In another bill of exceptions it is shown that James Riley, a witness for defendant, had testified he was a clerk at the hotel, when the following proceedings were had:

The Court: "You say you never were up there in that poker room unless you were drinking?"

A. "As a general thing."

The Court: "I know you well enough to know you can understand me. Were you ever up there unless you were drinking?"

A. "Yes, I may have been."

The Court: "Do you know?"

A. "I have been up there and played poker."

The Court: "Did you ever play poker?"

A. "Yes, sir."

The Court: "Did you gamble there for money?"

A. "Yes, sir."

The Court: "All the time you have been paying money, paying rent to Strong?"

A. "Yes, sir."

This witness had testified to gambling in the club room, and what object and purpose the court had in having the witness confess he gambled there while sober as well as when drunk we are at a loss to understand. But if he had stopped there we, perhaps, would hold it harmless error, but when the court emphasized appellant's connection with the matter, it can be readily seen how harmful it would be. We agree with what is said in the Testard case, 26 Texas Crim. App., 260: "Wisely, we think, the law vests a trial judge with a broad discretion — to direct and control the introduction of evidence and the examination of witnesses," etc., but the court in so doing should never so conduct himself as to impress upon the jury his opinion as to the guilt or innocence of a person on trial. The last question propounded by the court to this witness would necessarily create in the minds of the jury an opinion that the judge thought appellant guilty.

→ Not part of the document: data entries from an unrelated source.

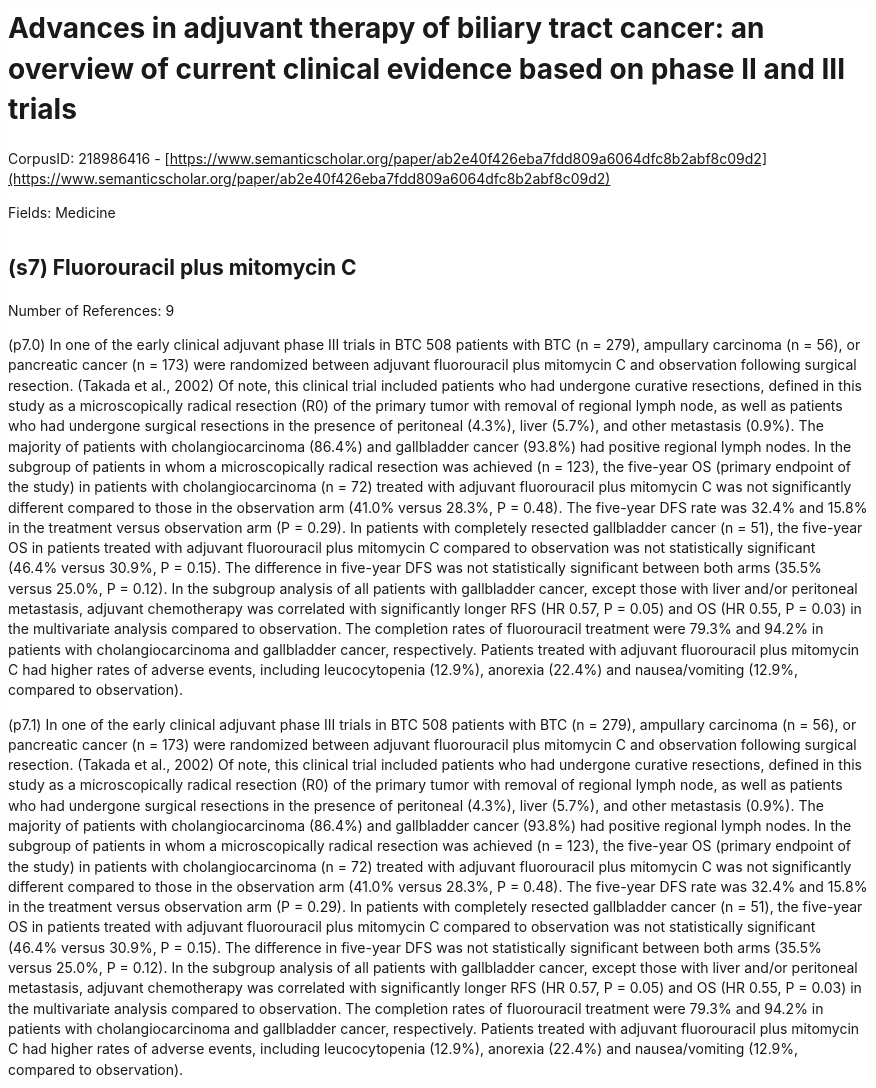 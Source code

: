 # Advances in adjuvant therapy of biliary tract cancer: an overview of current clinical evidence based on phase II and III trials

CorpusID: 218986416 - [https://www.semanticscholar.org/paper/ab2e40f426eba7fdd809a6064dfc8b2abf8c09d2](https://www.semanticscholar.org/paper/ab2e40f426eba7fdd809a6064dfc8b2abf8c09d2)

Fields: Medicine

## (s7) Fluorouracil plus mitomycin C
Number of References: 9

(p7.0) In one of the early clinical adjuvant phase III trials in BTC 508 patients with BTC (n = 279), ampullary carcinoma (n = 56), or pancreatic cancer (n = 173) were randomized between adjuvant fluorouracil plus mitomycin C and observation following surgical resection. (Takada et al., 2002) Of note, this clinical trial included patients who had undergone curative resections, defined in this study as a microscopically radical resection (R0) of the primary tumor with removal of regional lymph node, as well as patients who had undergone surgical resections in the presence of peritoneal (4.3%), liver (5.7%), and other metastasis (0.9%). The majority of patients with cholangiocarcinoma (86.4%) and gallbladder cancer (93.8%) had positive regional lymph nodes. In the subgroup of patients in whom a microscopically radical resection was achieved (n = 123), the five-year OS (primary endpoint of the study) in patients with cholangiocarcinoma (n = 72) treated with adjuvant fluorouracil plus mitomycin C was not significantly different compared to those in the observation arm (41.0% versus 28.3%, P = 0.48). The five-year DFS rate was 32.4% and 15.8% in the treatment versus observation arm (P = 0.29). In patients with completely resected gallbladder cancer (n = 51), the five-year OS in patients treated with adjuvant fluorouracil plus mitomycin C compared to observation was not statistically significant (46.4% versus 30.9%, P = 0.15). The difference in five-year DFS was not statistically significant between both arms (35.5% versus 25.0%, P = 0.12). In the subgroup analysis of all patients with gallbladder cancer, except those with liver and/or peritoneal metastasis, adjuvant chemotherapy was correlated with significantly longer RFS (HR 0.57, P = 0.05) and OS (HR 0.55, P = 0.03) in the multivariate analysis compared to observation. The completion rates of fluorouracil treatment were 79.3% and 94.2% in patients with cholangiocarcinoma and gallbladder cancer, respectively. Patients treated with adjuvant fluorouracil plus mitomycin C had higher rates of adverse events, including leucocytopenia (12.9%), anorexia (22.4%) and nausea/vomiting (12.9%, compared to observation).

(p7.1) In one of the early clinical adjuvant phase III trials in BTC 508 patients with BTC (n = 279), ampullary carcinoma (n = 56), or pancreatic cancer (n = 173) were randomized between adjuvant fluorouracil plus mitomycin C and observation following surgical resection. (Takada et al., 2002) Of note, this clinical trial included patients who had undergone curative resections, defined in this study as a microscopically radical resection (R0) of the primary tumor with removal of regional lymph node, as well as patients who had undergone surgical resections in the presence of peritoneal (4.3%), liver (5.7%), and other metastasis (0.9%). The majority of patients with cholangiocarcinoma (86.4%) and gallbladder cancer (93.8%) had positive regional lymph nodes. In the subgroup of patients in whom a microscopically radical resection was achieved (n = 123), the five-year OS (primary endpoint of the study) in patients with cholangiocarcinoma (n = 72) treated with adjuvant fluorouracil plus mitomycin C was not significantly different compared to those in the observation arm (41.0% versus 28.3%, P = 0.48). The five-year DFS rate was 32.4% and 15.8% in the treatment versus observation arm (P = 0.29). In patients with completely resected gallbladder cancer (n = 51), the five-year OS in patients treated with adjuvant fluorouracil plus mitomycin C compared to observation was not statistically significant (46.4% versus 30.9%, P = 0.15). The difference in five-year DFS was not statistically significant between both arms (35.5% versus 25.0%, P = 0.12). In the subgroup analysis of all patients with gallbladder cancer, except those with liver and/or peritoneal metastasis, adjuvant chemotherapy was correlated with significantly longer RFS (HR 0.57, P = 0.05) and OS (HR 0.55, P = 0.03) in the multivariate analysis compared to observation. The completion rates of fluorouracil treatment were 79.3% and 94.2% in patients with cholangiocarcinoma and gallbladder cancer, respectively. Patients treated with adjuvant fluorouracil plus mitomycin C had higher rates of adverse events, including leucocytopenia (12.9%), anorexia (22.4%) and nausea/vomiting (12.9%, compared to observation).
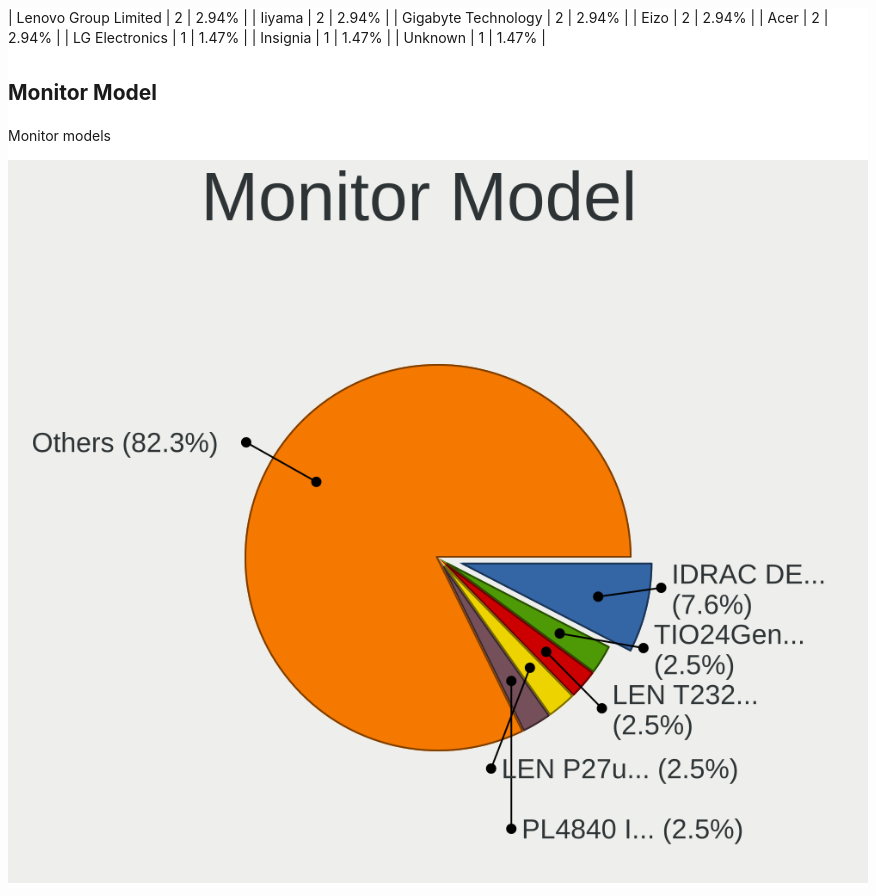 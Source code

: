 | Lenovo Group Limited | 2        | 2.94%   |
| Iiyama               | 2        | 2.94%   |
| Gigabyte Technology  | 2        | 2.94%   |
| Eizo                 | 2        | 2.94%   |
| Acer                 | 2        | 2.94%   |
| LG Electronics       | 1        | 1.47%   |
| Insignia             | 1        | 1.47%   |
| Unknown              | 1        | 1.47%   |

Monitor Model
-------------

Monitor models

![Monitor Model](./images/pie_chart/mon_model.svg)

Attached to the motion for a new trial are the affidavits of two jurymen, E.L. Greenwood and Sam E. Cannon. Mr. Greenwood swears that he had been voting for acquittal of appellant on each and every ballot, when on the second day the jury was out Mr. Cannon came to him and told him about being on the Warren Diamond jury, which failed to agree, and after the jury was discharged that Diamond entered a plea of guilty. The affidavit goes into detail and shows that Diamond was prosecuted also for operating a gambling house, and Greenwood says: "That affiant had no knowledge of the Warren Diamond case nor had he ever before that time heard of the same, but after the above mentioned statement had been made by the said juror, Sam Cannon, affiant realizing that said juror was under oath was by such statement made by said juror induced to finally agree to a verdict of conviction *Page 107 in this case; that said statement influenced affiant by reason of the circumstances aforesaid to agree to a verdict of conviction and affiant would not have so agreed if said statement had not been so made." Cannon in his affidavit says what Greenwood says is true, and that he did convey him this information, and used this argument with the juryman. Each of these matters, when taken separately, may seem to be trivial in their nature, but when considered together are of that nature that no conviction thus obtained should be permitted to stand. Therefore, I concur in the opinion reversing and remanding the case.